* About this task *
Each entry should be returned exactly as written, with no pictures carried over.

▬▬▬

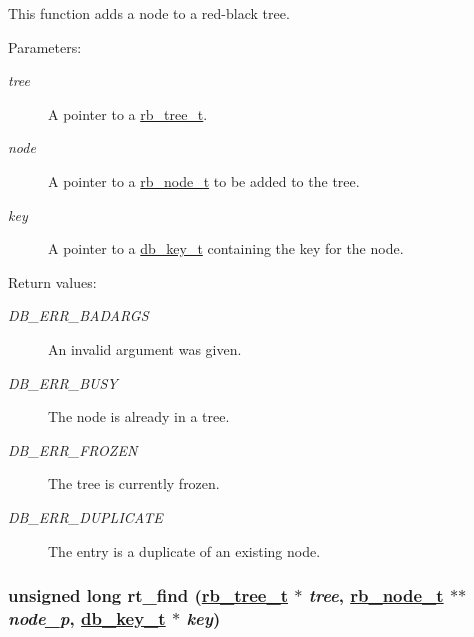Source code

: This function adds a node to a red-black tree.\begin{Desc}
\item[Parameters: ]\par
\begin{description}
\item[{\em 
tree}]A pointer to a \hyperlink{group__dbprim__rbtree_a0}{rb\_\-tree\_\-t}. \item[{\em 
node}]A pointer to a \hyperlink{group__dbprim__rbtree_a1}{rb\_\-node\_\-t} to be added to the tree. \item[{\em 
key}]A pointer to a \hyperlink{group__dbprim_a0}{db\_\-key\_\-t} containing the key for the node.\end{description}
\end{Desc}
\begin{Desc}
\item[Return values: ]\par
\begin{description}
\item[{\em 
DB\_\-ERR\_\-BADARGS}]An invalid argument was given. \item[{\em 
DB\_\-ERR\_\-BUSY}]The node is already in a tree. \item[{\em 
DB\_\-ERR\_\-FROZEN}]The tree is currently frozen. \item[{\em 
DB\_\-ERR\_\-DUPLICATE}]The entry is a duplicate of an existing node. \end{description}
\end{Desc}
\hypertarget{group__dbprim__rbtree_a9}{
\subsubsection[rt\_\-find]{\setlength{\rightskip}{0pt plus 5cm}unsigned long rt\_\-find (\hyperlink{group__dbprim__rbtree_a0}{rb\_\-tree\_\-t} $\ast$ {\em tree}, \hyperlink{group__dbprim__rbtree_a1}{rb\_\-node\_\-t} $\ast$$\ast$ {\em node\_\-p}, \hyperlink{group__dbprim_a0}{db\_\-key\_\-t} $\ast$ {\em key})}}
\label{group__dbprim__rbtree_a9}


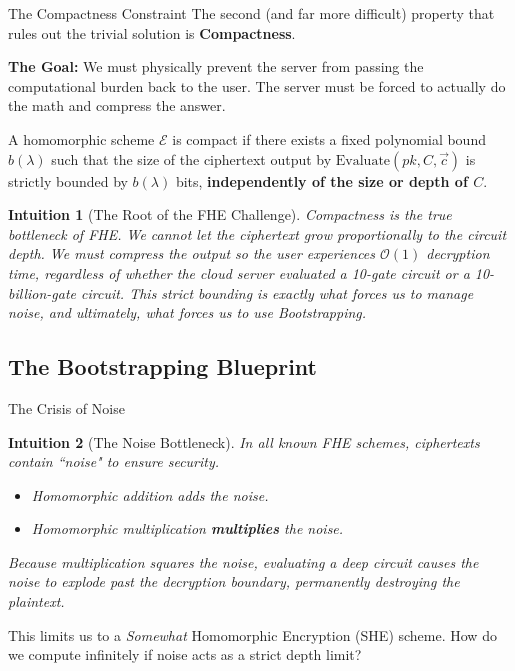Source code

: \documentclass[10pt,handout]{beamer}
\newtheorem{intuition}{Intuition}
\begin{document}
\begin{frame}{The Compactness Constraint}
    The second (and far more difficult) property that rules out the trivial solution is \textbf{Compactness}.
    \pause
    
    \vspace{0.3cm}
    \textbf{The Goal:} We must physically prevent the server from passing the computational burden back to the user. The server must be forced to actually do the math and compress the answer.
    \pause

    \begin{definition}[Compactness]
    A homomorphic scheme $\mathcal{E}$ is compact if there exists a fixed polynomial bound $b(\lambda)$ such that the size of the ciphertext output by $\text{Evaluate}(pk, C, \vec{c})$ is strictly bounded by $b(\lambda)$ bits, \textbf{independently of the size or depth of $C$}.
    \end{definition}
    \pause

    \begin{intuition}[The Root of the FHE Challenge]
    Compactness is the true bottleneck of FHE. We cannot let the ciphertext grow proportionally to the circuit depth. We must compress the output so the user experiences $\mathcal{O}(1)$ decryption time, regardless of whether the cloud server evaluated a 10-gate circuit or a 10-billion-gate circuit. This strict bounding is exactly what forces us to manage noise, and ultimately, what forces us to use Bootstrapping.
    \end{intuition}
\end{frame}

\subsection{The Bootstrapping Blueprint}

\begin{frame}{The Crisis of Noise}
    \begin{intuition}[The Noise Bottleneck]
    In all known FHE schemes, ciphertexts contain ``noise" to ensure security. 
    \begin{itemize}
        \item Homomorphic addition adds the noise.
        \item Homomorphic multiplication \textbf{multiplies} the noise.
    \end{itemize}
    Because multiplication squares the noise, evaluating a deep circuit causes the noise to explode past the decryption boundary, permanently destroying the plaintext.
    \end{intuition}
    \pause
    
    \vspace{0.3cm}
    This limits us to a \textit{Somewhat} Homomorphic Encryption (SHE) scheme. How do we compute infinitely if noise acts as a strict depth limit?
\end{frame}
\end{document}
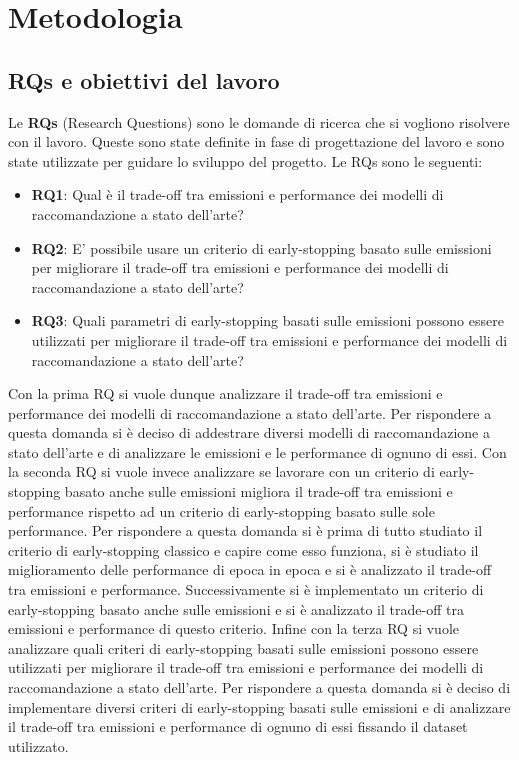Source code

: \section{Metodologia}

\subsection{RQs e obiettivi del lavoro}

Le \textbf{RQs} (Research Questions) sono le domande di ricerca che si vogliono risolvere con il lavoro. Queste sono state definite in fase di progettazione del lavoro e sono state utilizzate per guidare lo sviluppo del progetto. Le RQs sono le seguenti:
\begin{itemize}
    \item \textbf{RQ1}: Qual è il trade-off tra emissioni e performance dei modelli di raccomandazione a stato dell'arte?
    \item \textbf{RQ2}: E' possibile usare un criterio di early-stopping basato sulle emissioni per migliorare il trade-off tra emissioni e performance dei modelli di raccomandazione a stato dell'arte?
    \item \textbf{RQ3}: Quali parametri di early-stopping basati sulle emissioni possono essere utilizzati per migliorare il trade-off tra emissioni e performance dei modelli di raccomandazione a stato dell'arte?
\end{itemize}

\noindent Con la prima RQ si vuole dunque analizzare il trade-off tra emissioni e performance dei modelli di raccomandazione a stato dell'arte. Per rispondere a questa domanda si è deciso di addestrare diversi modelli di raccomandazione a stato dell'arte e di analizzare le emissioni e le performance di ognuno di essi. Con la seconda RQ si vuole invece analizzare se lavorare con un criterio di early-stopping basato anche sulle emissioni migliora il trade-off tra emissioni e performance rispetto ad un criterio di early-stopping basato sulle sole performance. Per rispondere a questa domanda si è prima di tutto studiato il criterio di early-stopping classico e capire come esso funziona, si è studiato il miglioramento delle performance di epoca in epoca e si è analizzato il trade-off tra emissioni e performance. Successivamente si è implementato un criterio di early-stopping basato anche sulle emissioni e si è analizzato il trade-off tra emissioni e performance di questo criterio. Infine con la terza RQ si vuole analizzare quali criteri di early-stopping basati sulle emissioni possono essere utilizzati per migliorare il trade-off tra emissioni e performance dei modelli di raccomandazione a stato dell'arte. Per rispondere a questa domanda si è deciso di implementare diversi criteri di early-stopping basati sulle emissioni e di analizzare il trade-off tra emissioni e performance di ognuno di essi fissando il dataset utilizzato.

▬▬▬

* Expected answer *
Source code

: This function adds a node to a red-black tree.\begin{Desc}
\item[Parameters: ]\par
\begin{description}
\item[{\em 
tree}]A pointer to a \hyperlink{group__dbprim__rbtree_a0}{rb\_\-tree\_\-t}. \item[{\em 
node}]A pointer to a \hyperlink{group__dbprim__rbtree_a1}{rb\_\-node\_\-t} to be added to the tree. \item[{\em 
key}]A pointer to a \hyperlink{group__dbprim_a0}{db\_\-key\_\-t} containing the key for the node.\end{description}
\end{Desc}
\begin{Desc}
\item[Return values: ]\par
\begin{description}
\item[{\em 
DB\_\-ERR\_\-BADARGS}]An invalid argument was given. \item[{\em 
DB\_\-ERR\_\-BUSY}]The node is already in a tree. \item[{\em 
DB\_\-ERR\_\-FROZEN}]The tree is currently frozen. \item[{\em 
DB\_\-ERR\_\-DUPLICATE}]The entry is a duplicate of an existing node. \end{description}
\end{Desc}
\hypertarget{group__dbprim__rbtree_a9}{
\subsubsection[rt\_\-find]{\setlength{\rightskip}{0pt plus 5cm}unsigned long rt\_\-find (\hyperlink{group__dbprim__rbtree_a0}{rb\_\-tree\_\-t} $\ast$ {\em tree}, \hyperlink{group__dbprim__rbtree_a1}{rb\_\-node\_\-t} $\ast$$\ast$ {\em node\_\-p}, \hyperlink{group__dbprim_a0}{db\_\-key\_\-t} $\ast$ {\em key})}}
\label{group__dbprim__rbtree_a9}


Source code

: \documentclass[10pt,handout]{beamer}
\newtheorem{intuition}{Intuition}
\begin{document}
\begin{frame}{The Compactness Constraint}
    The second (and far more difficult) property that rules out the trivial solution is \textbf{Compactness}.
    \pause
    
    \vspace{0.3cm}
    \textbf{The Goal:} We must physically prevent the server from passing the computational burden back to the user. The server must be forced to actually do the math and compress the answer.
    \pause

    \begin{definition}[Compactness]
    A homomorphic scheme $\mathcal{E}$ is compact if there exists a fixed polynomial bound $b(\lambda)$ such that the size of the ciphertext output by $\text{Evaluate}(pk, C, \vec{c})$ is strictly bounded by $b(\lambda)$ bits, \textbf{independently of the size or depth of $C$}.
    \end{definition}
    \pause

    \begin{intuition}[The Root of the FHE Challenge]
    Compactness is the true bottleneck of FHE. We cannot let the ciphertext grow proportionally to the circuit depth. We must compress the output so the user experiences $\mathcal{O}(1)$ decryption time, regardless of whether the cloud server evaluated a 10-gate circuit or a 10-billion-gate circuit. This strict bounding is exactly what forces us to manage noise, and ultimately, what forces us to use Bootstrapping.
    \end{intuition}
\end{frame}

\subsection{The Bootstrapping Blueprint}

\begin{frame}{The Crisis of Noise}
    \begin{intuition}[The Noise Bottleneck]
    In all known FHE schemes, ciphertexts contain ``noise" to ensure security. 
    \begin{itemize}
        \item Homomorphic addition adds the noise.
        \item Homomorphic multiplication \textbf{multiplies} the noise.
    \end{itemize}
    Because multiplication squares the noise, evaluating a deep circuit causes the noise to explode past the decryption boundary, permanently destroying the plaintext.
    \end{intuition}
    \pause
    
    \vspace{0.3cm}
    This limits us to a \textit{Somewhat} Homomorphic Encryption (SHE) scheme. How do we compute infinitely if noise acts as a strict depth limit?
\end{frame}
\end{document}
Source code

: \section{Metodologia}

\subsection{RQs e obiettivi del lavoro}

Le \textbf{RQs} (Research Questions) sono le domande di ricerca che si vogliono risolvere con il lavoro. Queste sono state definite in fase di progettazione del lavoro e sono state utilizzate per guidare lo sviluppo del progetto. Le RQs sono le seguenti:
\begin{itemize}
    \item \textbf{RQ1}: Qual è il trade-off tra emissioni e performance dei modelli di raccomandazione a stato dell'arte?
    \item \textbf{RQ2}: E' possibile usare un criterio di early-stopping basato sulle emissioni per migliorare il trade-off tra emissioni e performance dei modelli di raccomandazione a stato dell'arte?
    \item \textbf{RQ3}: Quali parametri di early-stopping basati sulle emissioni possono essere utilizzati per migliorare il trade-off tra emissioni e performance dei modelli di raccomandazione a stato dell'arte?
\end{itemize}

\noindent Con la prima RQ si vuole dunque analizzare il trade-off tra emissioni e performance dei modelli di raccomandazione a stato dell'arte. Per rispondere a questa domanda si è deciso di addestrare diversi modelli di raccomandazione a stato dell'arte e di analizzare le emissioni e le performance di ognuno di essi. Con la seconda RQ si vuole invece analizzare se lavorare con un criterio di early-stopping basato anche sulle emissioni migliora il trade-off tra emissioni e performance rispetto ad un criterio di early-stopping basato sulle sole performance. Per rispondere a questa domanda si è prima di tutto studiato il criterio di early-stopping classico e capire come esso funziona, si è studiato il miglioramento delle performance di epoca in epoca e si è analizzato il trade-off tra emissioni e performance. Successivamente si è implementato un criterio di early-stopping basato anche sulle emissioni e si è analizzato il trade-off tra emissioni e performance di questo criterio. Infine con la terza RQ si vuole analizzare quali criteri di early-stopping basati sulle emissioni possono essere utilizzati per migliorare il trade-off tra emissioni e performance dei modelli di raccomandazione a stato dell'arte. Per rispondere a questa domanda si è deciso di implementare diversi criteri di early-stopping basati sulle emissioni e di analizzare il trade-off tra emissioni e performance di ognuno di essi fissando il dataset utilizzato.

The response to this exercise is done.